From the material below, tally every line containing "regions"; reply with the total only.

START Available data

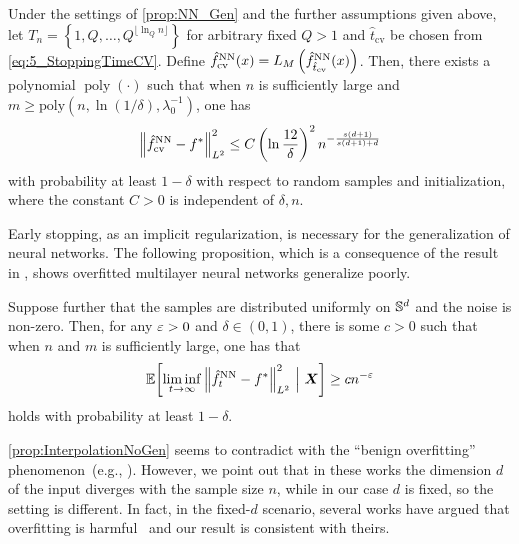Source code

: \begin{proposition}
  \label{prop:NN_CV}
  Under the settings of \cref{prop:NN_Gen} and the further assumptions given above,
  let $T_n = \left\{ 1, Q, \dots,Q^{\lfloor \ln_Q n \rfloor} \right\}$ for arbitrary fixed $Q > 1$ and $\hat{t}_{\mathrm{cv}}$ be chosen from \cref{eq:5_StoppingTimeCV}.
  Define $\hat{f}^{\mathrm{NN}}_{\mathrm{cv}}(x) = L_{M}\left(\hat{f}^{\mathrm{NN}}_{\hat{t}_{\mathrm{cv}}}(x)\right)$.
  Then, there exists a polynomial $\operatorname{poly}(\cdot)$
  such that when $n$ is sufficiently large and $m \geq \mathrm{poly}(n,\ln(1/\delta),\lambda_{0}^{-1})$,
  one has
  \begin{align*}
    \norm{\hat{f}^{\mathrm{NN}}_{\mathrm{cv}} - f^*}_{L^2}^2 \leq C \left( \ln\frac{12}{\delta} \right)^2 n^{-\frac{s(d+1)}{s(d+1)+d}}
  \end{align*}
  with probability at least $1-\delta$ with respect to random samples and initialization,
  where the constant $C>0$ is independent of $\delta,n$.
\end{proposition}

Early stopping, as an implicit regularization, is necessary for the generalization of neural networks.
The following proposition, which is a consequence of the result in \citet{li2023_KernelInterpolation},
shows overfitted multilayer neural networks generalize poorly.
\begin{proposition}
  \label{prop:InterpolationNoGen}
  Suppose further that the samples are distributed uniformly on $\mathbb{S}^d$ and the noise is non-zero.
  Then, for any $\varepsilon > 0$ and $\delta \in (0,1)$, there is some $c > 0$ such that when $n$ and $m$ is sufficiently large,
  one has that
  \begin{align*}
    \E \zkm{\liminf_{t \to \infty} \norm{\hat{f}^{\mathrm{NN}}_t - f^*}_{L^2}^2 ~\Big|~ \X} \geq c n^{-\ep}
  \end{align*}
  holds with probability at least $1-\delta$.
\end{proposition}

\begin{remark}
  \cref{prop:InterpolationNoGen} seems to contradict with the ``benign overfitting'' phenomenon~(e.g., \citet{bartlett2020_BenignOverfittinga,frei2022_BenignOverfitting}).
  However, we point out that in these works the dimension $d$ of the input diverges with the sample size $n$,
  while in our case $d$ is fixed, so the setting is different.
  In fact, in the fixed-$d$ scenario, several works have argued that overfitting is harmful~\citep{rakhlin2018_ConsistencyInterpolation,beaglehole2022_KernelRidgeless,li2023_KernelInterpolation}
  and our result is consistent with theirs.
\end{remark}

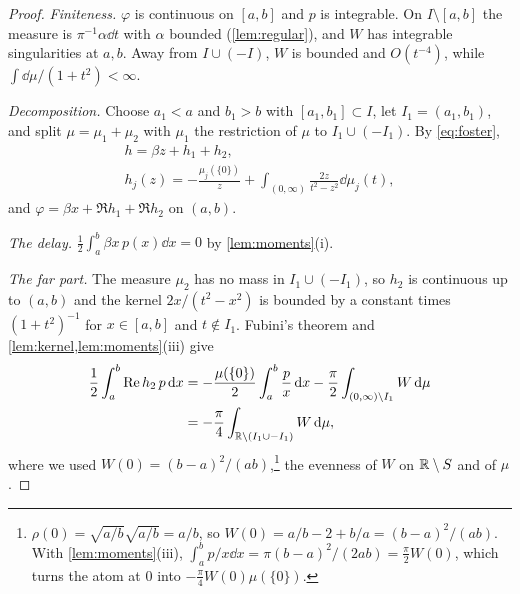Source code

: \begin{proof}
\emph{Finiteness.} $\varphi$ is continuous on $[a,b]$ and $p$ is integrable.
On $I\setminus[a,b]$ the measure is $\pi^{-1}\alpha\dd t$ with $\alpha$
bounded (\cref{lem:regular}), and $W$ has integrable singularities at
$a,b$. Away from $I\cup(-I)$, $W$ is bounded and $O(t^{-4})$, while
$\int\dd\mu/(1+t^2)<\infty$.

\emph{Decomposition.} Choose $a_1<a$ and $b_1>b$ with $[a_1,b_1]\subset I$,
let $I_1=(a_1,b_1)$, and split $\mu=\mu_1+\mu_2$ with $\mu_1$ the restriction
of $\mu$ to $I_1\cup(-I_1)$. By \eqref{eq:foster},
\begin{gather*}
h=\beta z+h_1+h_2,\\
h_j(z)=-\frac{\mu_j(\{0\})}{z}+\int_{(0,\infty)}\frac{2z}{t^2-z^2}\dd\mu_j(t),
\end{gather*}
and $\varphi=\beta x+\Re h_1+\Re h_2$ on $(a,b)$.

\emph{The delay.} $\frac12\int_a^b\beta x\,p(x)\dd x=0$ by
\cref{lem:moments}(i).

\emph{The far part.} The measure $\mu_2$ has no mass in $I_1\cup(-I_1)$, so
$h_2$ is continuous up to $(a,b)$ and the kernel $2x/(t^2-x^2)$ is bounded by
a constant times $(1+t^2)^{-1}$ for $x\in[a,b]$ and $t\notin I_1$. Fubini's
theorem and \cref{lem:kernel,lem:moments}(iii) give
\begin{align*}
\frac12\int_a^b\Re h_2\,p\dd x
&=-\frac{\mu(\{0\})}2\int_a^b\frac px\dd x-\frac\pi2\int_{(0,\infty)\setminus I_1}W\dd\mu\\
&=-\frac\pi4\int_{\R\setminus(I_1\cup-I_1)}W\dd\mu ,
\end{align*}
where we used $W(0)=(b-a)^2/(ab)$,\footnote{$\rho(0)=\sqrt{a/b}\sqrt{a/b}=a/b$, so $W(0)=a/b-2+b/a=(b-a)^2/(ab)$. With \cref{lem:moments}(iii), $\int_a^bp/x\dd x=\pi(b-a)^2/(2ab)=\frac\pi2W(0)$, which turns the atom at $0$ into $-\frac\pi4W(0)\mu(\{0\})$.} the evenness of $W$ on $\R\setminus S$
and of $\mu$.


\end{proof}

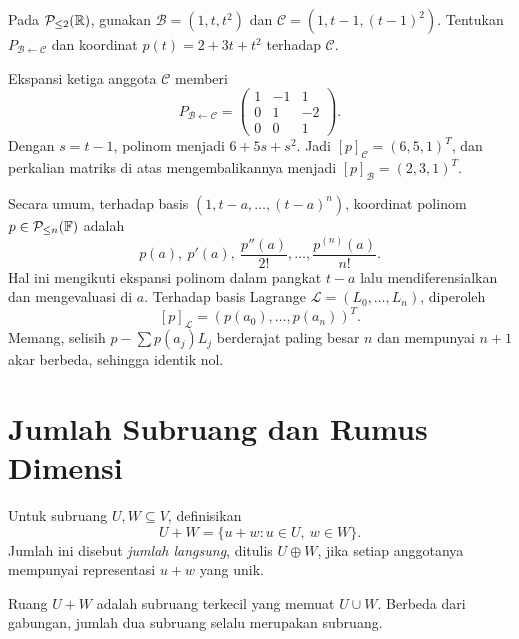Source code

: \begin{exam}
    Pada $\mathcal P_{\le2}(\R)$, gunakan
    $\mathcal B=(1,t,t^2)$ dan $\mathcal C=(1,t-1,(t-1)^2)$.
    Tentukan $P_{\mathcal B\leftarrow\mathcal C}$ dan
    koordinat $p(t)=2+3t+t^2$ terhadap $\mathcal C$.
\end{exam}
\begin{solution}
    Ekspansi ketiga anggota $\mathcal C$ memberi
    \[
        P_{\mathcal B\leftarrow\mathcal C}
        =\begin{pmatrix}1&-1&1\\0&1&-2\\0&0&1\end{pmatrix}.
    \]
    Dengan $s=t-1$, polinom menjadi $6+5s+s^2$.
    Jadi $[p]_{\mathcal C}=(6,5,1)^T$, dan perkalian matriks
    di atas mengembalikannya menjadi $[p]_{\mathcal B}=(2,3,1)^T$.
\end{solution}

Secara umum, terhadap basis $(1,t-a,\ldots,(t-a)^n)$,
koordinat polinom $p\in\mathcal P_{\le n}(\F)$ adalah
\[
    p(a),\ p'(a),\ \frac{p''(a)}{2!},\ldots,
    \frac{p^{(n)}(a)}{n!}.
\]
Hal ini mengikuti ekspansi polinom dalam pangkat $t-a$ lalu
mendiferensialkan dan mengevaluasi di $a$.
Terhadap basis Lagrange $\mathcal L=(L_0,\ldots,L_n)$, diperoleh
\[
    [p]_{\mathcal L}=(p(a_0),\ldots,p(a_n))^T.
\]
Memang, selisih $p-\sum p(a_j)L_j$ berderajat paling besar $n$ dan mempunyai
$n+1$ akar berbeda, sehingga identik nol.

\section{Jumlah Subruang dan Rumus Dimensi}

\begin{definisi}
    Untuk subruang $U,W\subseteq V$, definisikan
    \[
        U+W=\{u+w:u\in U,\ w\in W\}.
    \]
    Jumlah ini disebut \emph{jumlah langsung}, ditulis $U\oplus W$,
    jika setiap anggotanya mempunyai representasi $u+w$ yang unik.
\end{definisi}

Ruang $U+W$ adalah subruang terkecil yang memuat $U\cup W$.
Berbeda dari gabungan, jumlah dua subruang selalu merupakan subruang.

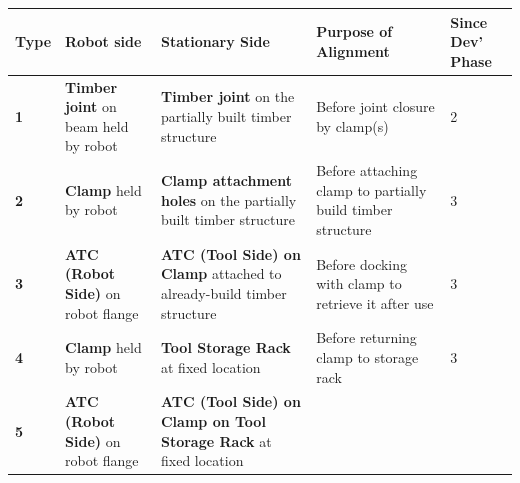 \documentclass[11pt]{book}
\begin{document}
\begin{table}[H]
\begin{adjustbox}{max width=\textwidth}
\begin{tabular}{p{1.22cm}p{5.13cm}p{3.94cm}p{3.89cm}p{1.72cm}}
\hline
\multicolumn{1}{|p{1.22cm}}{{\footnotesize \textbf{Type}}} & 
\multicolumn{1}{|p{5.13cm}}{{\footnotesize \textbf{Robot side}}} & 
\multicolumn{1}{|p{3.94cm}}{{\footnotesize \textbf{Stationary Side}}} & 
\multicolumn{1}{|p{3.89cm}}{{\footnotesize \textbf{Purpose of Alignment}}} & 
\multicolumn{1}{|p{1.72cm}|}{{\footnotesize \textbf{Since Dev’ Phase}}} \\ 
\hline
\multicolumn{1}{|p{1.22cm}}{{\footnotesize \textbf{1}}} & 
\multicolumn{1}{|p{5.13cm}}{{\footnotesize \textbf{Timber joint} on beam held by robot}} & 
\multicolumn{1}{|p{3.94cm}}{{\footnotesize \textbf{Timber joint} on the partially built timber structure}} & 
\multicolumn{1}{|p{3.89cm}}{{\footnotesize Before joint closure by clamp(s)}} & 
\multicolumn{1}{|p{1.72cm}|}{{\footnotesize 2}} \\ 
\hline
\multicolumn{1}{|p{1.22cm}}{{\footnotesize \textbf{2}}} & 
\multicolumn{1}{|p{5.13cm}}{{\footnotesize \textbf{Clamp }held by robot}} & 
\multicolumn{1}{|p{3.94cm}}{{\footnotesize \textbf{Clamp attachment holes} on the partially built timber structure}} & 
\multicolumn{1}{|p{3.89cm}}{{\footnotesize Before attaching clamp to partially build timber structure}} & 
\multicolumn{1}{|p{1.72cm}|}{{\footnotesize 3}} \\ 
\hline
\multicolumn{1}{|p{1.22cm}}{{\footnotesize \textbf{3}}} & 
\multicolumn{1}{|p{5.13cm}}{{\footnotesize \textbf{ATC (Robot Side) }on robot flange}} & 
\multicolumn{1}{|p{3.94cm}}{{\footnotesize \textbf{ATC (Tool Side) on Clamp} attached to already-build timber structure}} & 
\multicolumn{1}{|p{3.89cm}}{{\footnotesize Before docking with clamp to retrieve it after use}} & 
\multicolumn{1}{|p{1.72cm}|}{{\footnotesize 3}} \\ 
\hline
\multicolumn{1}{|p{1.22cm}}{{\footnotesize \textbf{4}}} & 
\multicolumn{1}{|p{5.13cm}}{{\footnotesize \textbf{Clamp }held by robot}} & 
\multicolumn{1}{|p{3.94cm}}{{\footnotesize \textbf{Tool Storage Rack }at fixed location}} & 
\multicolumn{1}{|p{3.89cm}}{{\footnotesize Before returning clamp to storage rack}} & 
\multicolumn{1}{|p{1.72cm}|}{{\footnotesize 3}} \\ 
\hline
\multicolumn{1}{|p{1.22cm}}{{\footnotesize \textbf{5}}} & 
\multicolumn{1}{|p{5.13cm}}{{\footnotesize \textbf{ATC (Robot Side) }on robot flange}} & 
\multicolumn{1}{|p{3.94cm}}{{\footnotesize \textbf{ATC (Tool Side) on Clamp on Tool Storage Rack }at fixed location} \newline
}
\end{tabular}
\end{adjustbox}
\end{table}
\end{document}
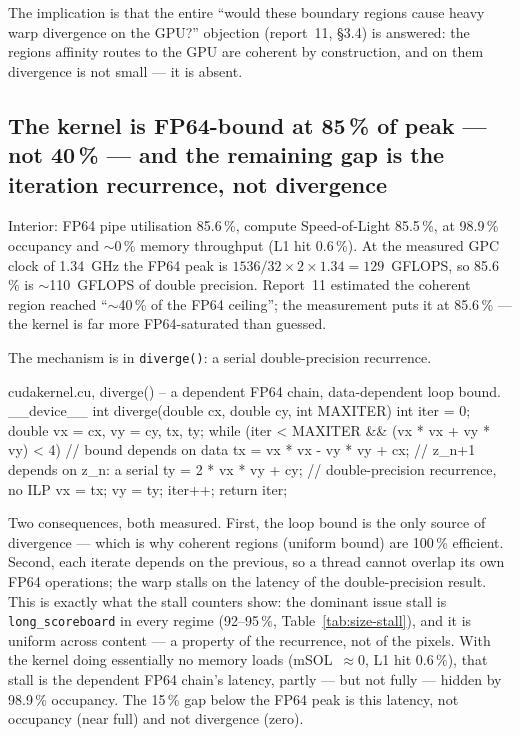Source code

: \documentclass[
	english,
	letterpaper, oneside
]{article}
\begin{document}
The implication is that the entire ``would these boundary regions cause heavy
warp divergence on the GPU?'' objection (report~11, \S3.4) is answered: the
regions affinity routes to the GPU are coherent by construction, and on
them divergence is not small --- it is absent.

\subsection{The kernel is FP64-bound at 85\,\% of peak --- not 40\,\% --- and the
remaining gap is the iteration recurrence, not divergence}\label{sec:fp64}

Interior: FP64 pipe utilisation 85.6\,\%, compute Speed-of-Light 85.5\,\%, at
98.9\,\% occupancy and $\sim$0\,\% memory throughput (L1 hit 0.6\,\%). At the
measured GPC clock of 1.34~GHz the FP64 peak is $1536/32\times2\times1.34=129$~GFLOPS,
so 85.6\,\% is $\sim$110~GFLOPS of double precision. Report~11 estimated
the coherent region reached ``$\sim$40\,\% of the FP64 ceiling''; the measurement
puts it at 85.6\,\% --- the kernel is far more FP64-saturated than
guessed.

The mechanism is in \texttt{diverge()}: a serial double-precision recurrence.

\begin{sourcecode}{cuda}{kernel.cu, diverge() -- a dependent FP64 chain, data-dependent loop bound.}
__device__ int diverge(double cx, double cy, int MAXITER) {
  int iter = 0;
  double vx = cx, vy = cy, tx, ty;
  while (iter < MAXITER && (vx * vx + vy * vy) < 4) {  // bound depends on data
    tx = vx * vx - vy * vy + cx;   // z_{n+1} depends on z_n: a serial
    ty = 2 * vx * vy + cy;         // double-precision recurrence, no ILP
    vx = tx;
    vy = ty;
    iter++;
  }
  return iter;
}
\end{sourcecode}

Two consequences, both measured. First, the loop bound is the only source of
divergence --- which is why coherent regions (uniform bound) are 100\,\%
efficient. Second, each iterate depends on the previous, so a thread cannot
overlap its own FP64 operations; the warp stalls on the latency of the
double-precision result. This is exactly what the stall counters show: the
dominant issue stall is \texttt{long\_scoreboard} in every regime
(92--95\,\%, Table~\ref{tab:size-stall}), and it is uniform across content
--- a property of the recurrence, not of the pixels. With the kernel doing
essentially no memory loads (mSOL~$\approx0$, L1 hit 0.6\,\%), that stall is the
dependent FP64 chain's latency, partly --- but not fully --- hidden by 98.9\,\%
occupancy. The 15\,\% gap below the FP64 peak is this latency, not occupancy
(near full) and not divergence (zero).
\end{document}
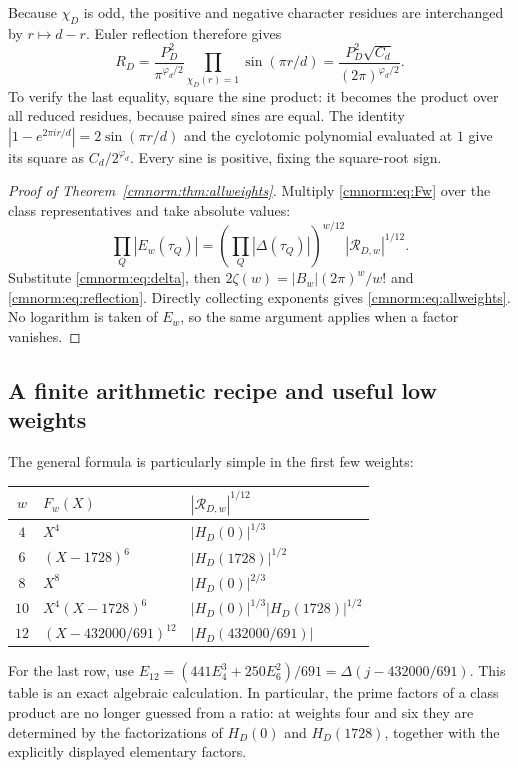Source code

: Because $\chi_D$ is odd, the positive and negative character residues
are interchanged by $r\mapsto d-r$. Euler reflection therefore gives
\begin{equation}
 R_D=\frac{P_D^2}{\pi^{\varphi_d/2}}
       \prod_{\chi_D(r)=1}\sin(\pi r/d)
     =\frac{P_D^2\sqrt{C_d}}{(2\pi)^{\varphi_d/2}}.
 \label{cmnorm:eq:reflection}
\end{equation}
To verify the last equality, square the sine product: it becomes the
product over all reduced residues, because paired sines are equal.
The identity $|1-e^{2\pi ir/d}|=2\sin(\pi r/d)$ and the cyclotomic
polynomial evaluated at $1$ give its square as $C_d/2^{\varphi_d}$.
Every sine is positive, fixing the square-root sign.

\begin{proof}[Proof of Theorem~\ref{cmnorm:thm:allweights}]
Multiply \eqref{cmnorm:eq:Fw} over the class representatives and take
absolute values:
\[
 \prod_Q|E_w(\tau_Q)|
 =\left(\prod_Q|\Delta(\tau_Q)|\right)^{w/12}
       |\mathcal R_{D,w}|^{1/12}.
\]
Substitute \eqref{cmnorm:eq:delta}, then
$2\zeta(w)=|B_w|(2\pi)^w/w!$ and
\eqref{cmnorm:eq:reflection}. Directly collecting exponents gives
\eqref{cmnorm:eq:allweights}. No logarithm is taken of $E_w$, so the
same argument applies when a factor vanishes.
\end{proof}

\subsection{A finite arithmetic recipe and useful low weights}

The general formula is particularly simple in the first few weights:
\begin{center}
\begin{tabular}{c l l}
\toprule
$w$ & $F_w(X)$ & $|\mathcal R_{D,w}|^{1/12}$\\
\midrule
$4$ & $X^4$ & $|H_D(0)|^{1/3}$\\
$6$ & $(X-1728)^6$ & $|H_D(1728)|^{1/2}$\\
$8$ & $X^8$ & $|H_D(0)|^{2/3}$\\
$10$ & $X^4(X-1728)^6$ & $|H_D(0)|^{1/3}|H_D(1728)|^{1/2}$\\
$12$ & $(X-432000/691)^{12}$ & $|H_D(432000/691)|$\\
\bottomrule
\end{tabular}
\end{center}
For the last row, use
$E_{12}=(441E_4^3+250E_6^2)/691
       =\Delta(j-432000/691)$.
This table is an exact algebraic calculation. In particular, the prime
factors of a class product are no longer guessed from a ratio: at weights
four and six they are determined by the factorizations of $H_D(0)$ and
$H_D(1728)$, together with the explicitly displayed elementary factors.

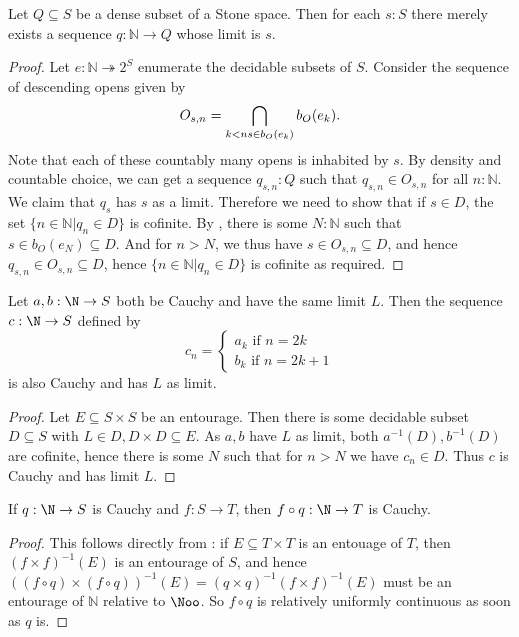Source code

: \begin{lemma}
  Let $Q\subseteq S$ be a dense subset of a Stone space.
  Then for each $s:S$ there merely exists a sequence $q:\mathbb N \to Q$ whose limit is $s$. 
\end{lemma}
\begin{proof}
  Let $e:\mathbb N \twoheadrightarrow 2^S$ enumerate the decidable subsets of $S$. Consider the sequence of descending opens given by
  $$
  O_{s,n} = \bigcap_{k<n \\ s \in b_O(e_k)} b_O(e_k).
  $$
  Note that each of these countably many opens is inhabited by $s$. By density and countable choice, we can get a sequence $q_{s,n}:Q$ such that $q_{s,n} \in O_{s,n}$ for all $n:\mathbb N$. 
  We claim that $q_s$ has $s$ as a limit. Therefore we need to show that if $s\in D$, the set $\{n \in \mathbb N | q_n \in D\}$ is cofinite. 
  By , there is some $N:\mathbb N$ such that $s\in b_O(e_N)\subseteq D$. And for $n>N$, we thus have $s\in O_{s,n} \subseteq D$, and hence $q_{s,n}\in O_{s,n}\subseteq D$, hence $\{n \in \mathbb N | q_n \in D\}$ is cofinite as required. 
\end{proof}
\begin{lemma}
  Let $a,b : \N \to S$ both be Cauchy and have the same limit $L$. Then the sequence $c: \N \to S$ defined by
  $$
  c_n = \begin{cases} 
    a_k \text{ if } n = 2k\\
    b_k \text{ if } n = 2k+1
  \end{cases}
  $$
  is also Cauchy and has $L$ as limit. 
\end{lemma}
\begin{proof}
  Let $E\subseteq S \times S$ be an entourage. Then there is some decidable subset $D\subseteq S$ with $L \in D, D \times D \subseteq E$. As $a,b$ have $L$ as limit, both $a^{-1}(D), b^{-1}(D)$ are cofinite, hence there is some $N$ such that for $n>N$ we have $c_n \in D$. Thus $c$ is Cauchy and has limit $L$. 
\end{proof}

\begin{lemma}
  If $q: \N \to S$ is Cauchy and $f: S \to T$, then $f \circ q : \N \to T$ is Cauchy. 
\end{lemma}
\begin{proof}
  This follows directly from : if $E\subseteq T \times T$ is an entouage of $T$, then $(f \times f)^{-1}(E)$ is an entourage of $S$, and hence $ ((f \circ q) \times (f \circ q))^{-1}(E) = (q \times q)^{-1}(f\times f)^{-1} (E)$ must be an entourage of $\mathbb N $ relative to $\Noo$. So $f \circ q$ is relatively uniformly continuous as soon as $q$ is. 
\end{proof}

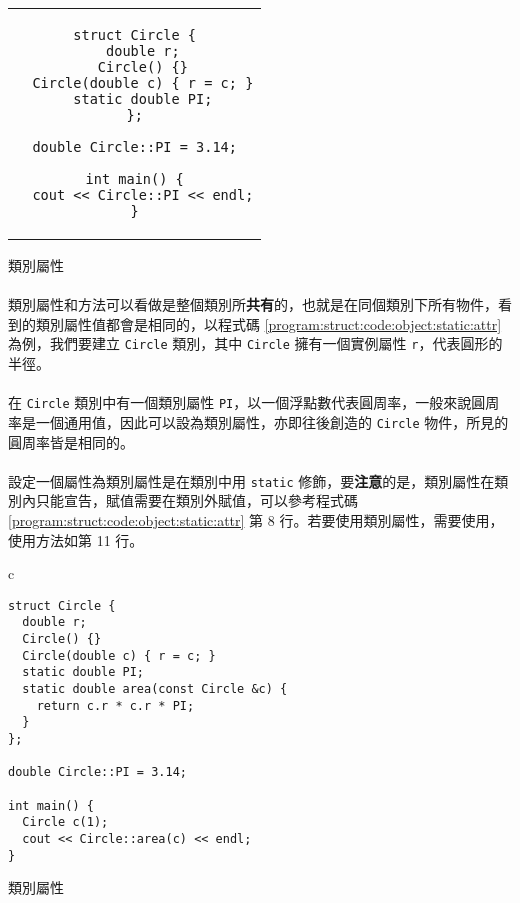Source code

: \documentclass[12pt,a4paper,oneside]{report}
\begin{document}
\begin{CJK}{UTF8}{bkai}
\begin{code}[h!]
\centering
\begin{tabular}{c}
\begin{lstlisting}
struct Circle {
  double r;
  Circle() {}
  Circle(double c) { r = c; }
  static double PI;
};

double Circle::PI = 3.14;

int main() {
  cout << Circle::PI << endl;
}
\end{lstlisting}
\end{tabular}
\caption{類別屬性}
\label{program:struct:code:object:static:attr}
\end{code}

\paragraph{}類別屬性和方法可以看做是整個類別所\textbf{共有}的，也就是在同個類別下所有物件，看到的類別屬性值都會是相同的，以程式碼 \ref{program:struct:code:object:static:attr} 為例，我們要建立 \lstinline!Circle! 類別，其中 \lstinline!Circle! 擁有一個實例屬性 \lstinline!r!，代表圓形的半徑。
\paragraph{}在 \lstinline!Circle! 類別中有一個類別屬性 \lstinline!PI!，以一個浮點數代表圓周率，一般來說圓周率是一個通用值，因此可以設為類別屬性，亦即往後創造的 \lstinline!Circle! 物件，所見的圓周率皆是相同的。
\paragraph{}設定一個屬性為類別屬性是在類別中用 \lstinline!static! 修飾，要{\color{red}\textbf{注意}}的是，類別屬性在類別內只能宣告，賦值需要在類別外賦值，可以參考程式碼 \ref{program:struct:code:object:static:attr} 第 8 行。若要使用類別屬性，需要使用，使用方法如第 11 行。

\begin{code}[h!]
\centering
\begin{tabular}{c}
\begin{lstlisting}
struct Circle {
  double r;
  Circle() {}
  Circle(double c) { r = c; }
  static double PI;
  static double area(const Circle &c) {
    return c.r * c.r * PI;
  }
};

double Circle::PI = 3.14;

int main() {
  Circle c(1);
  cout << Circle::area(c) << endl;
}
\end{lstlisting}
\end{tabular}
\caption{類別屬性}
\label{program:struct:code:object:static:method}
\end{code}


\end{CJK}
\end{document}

END Available data

• _Result for this exercise_:
3